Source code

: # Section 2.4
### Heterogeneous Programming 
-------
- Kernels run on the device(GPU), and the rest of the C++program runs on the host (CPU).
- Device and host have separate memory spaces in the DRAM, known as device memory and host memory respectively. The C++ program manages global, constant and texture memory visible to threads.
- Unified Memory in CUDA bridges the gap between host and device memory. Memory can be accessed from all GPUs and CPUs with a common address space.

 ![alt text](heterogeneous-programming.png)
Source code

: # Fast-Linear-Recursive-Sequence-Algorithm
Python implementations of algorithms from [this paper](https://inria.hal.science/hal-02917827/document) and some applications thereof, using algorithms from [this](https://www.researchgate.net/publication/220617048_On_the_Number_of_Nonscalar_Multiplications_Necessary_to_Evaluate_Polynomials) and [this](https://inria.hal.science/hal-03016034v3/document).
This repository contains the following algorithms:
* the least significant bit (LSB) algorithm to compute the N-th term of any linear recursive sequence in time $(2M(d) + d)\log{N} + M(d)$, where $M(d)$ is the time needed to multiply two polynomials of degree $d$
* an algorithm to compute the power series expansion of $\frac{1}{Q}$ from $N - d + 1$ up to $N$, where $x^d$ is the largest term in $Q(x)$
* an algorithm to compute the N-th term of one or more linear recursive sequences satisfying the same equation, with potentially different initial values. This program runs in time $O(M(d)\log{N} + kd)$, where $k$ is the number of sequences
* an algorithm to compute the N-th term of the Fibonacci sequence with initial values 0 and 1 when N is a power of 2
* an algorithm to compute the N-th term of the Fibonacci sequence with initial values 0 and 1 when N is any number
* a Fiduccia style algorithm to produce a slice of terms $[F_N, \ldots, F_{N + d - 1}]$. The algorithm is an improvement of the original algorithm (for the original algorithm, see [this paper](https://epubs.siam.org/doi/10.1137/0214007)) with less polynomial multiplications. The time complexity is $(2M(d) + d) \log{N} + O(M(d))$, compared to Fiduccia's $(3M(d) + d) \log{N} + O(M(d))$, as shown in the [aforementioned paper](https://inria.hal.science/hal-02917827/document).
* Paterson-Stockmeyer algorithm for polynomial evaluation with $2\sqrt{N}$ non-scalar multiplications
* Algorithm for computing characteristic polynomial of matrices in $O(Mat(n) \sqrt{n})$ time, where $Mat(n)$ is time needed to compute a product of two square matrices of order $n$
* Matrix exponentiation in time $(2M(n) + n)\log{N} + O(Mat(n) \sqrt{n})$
********
Task description> Starting at the top of the listing above, write out every line exactly as it appears.

Result of this task>
Source code

: # Section 2.4
### Heterogeneous Programming 
-------
- Kernels run on the device(GPU), and the rest of the C++program runs on the host (CPU).
- Device and host have separate memory spaces in the DRAM, known as device memory and host memory respectively. The C++ program manages global, constant and texture memory visible to threads.
- Unified Memory in CUDA bridges the gap between host and device memory. Memory can be accessed from all GPUs and CPUs with a common address space.

 ![alt text](heterogeneous-programming.png)
Source code

: # Fast-Linear-Recursive-Sequence-Algorithm
Python implementations of algorithms from [this paper](https://inria.hal.science/hal-02917827/document) and some applications thereof, using algorithms from [this](https://www.researchgate.net/publication/220617048_On_the_Number_of_Nonscalar_Multiplications_Necessary_to_Evaluate_Polynomials) and [this](https://inria.hal.science/hal-03016034v3/document).
This repository contains the following algorithms:
* the least significant bit (LSB) algorithm to compute the N-th term of any linear recursive sequence in time $(2M(d) + d)\log{N} + M(d)$, where $M(d)$ is the time needed to multiply two polynomials of degree $d$
* an algorithm to compute the power series expansion of $\frac{1}{Q}$ from $N - d + 1$ up to $N$, where $x^d$ is the largest term in $Q(x)$
* an algorithm to compute the N-th term of one or more linear recursive sequences satisfying the same equation, with potentially different initial values. This program runs in time $O(M(d)\log{N} + kd)$, where $k$ is the number of sequences
* an algorithm to compute the N-th term of the Fibonacci sequence with initial values 0 and 1 when N is a power of 2
* an algorithm to compute the N-th term of the Fibonacci sequence with initial values 0 and 1 when N is any number
* a Fiduccia style algorithm to produce a slice of terms $[F_N, \ldots, F_{N + d - 1}]$. The algorithm is an improvement of the original algorithm (for the original algorithm, see [this paper](https://epubs.siam.org/doi/10.1137/0214007)) with less polynomial multiplications. The time complexity is $(2M(d) + d) \log{N} + O(M(d))$, compared to Fiduccia's $(3M(d) + d) \log{N} + O(M(d))$, as shown in the [aforementioned paper](https://inria.hal.science/hal-02917827/document).
* Paterson-Stockmeyer algorithm for polynomial evaluation with $2\sqrt{N}$ non-scalar multiplications
* Algorithm for computing characteristic polynomial of matrices in $O(Mat(n) \sqrt{n})$ time, where $Mat(n)$ is time needed to compute a product of two square matrices of order $n$
* Matrix exponentiation in time $(2M(n) + n)\log{N} + O(Mat(n) \sqrt{n})$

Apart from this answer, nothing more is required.